One of the most defining developments in contemporary maritime dynamics is the increasingly distorted relationship between fleet aging, sanctions exposure, and demolition activity. While both the tanker and dry bulk sectors face aging fleet profiles, sanctions are influencing these markets in fundamentally different ways, creating a distinct two-tier structure in global shipping.

Sanctions remain overwhelmingly concentrated within energy-related trades. Currently, 927 tankers, approximately 11.6% of the total tanker fleet, are identified as sanctioned. Conversely, the dry bulk sector remains largely insulated, with only 65 sanctioned vessels, representing just 0.4% of the fleet.

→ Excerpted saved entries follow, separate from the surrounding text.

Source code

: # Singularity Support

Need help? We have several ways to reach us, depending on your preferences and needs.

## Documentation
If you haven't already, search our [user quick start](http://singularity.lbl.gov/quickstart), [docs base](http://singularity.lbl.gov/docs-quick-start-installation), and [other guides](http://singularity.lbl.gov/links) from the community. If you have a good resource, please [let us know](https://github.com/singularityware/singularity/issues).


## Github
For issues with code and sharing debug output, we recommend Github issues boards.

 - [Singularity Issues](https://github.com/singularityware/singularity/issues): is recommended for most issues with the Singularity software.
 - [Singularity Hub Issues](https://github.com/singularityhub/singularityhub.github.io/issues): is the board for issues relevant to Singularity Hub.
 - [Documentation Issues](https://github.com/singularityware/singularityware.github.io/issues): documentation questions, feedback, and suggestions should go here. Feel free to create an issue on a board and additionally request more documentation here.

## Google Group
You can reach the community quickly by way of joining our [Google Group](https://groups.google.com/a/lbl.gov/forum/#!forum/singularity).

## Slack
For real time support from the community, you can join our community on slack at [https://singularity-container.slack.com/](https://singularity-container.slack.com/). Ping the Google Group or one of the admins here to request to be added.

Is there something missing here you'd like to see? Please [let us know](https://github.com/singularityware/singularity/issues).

The age distribution of these vessels is telling. In the tanker segment, nearly 93% of sanctioned units are over 16 years old. Staggeringly, 441 vessels fall into the 21–25-year bracket. Under normal market conditions, these vessels would have long exited the market; however, employment within opaque, sanctions-linked trading networks has artificially extended their commercial lifespan. Within dry bulk, while the majority of sanctioned units (56 out of 65) are also over 16 years old, the absolute volume is insufficient to cause the same structural distortion observed in tankers.

The tanker segment’s composition is particularly critical for market balance. Sanctioned tonnage is heavily concentrated in larger crude and dirty-product categories: Aframax/LR2 vessels account for 324 units (26% of their total fleet), followed by VLCC/ULCC (160 units/18%) and Suezmaxes (118 units/17%). While these vessels remain technically active, they are largely excluded from mainstream chartering, banking, and insurance networks. This effectively creates a "hidden" fleet, tightening the availability of compliant, high-quality tonnage even as the total fleet count continues to rise on paper. This "hidden" fleet now faces an uncertain future: as Venezuelan sanctions lift, Russian waivers fluctuate due to the ongoing Gulf war, and the trajectory of Iranian sanctions remains unpredictable.

Despite the dampening effect that healthy freight rates have had on demolition activity over the past few years, a shift is imminent. In dry bulk, recycling remains moderate, 30 vessels (1.51 million dwt) were demolished in the first four months of 2026. While consistent with long-term trends, this pace is significantly slower than the aggressive activity seen in late 2025, though it remains higher than in the same period from 2022 to 2025. In contrast, tanker demolition remains restrained relative to the fleet’s vintage profile. Only 19 tankers were scrapped in the first four months of 2026. While this is an improvement over the near-zero activity seen in early 2023 and 2024—and slightly higher than the 14 vessels scrapped in 2025—it pales in comparison to the scale of the aging tanker fleet. While "shadow" employment has been the primary barrier to a meaningful recycling wave, as these opportunities vanish, more owners are finally seeking to guide their aging vessels toward the scrapyards. Compounding this, scrap prices in 2026 have cooled, failing to incentivize demolition. Current rates stand at $410–430/ldt in India, $460–480/ldt in Bangladesh, $450–460/ldt in Pakistan, and $280–285/ldt in Turkey—levels roughly 5% lower than in May 2025 and 19% lower than in May 2023.

As the "shadow" fleet faces diminishing utility and economic pressures mount, the industry stands at an inflection point. Whether the anticipated wave of demolition materializes will depend on the delicate balance between softening scrap prices and the inevitable obsolescence of aging, sanctions-burdened tonnage.

Data source: Xclusiv Shipbrokers Inc.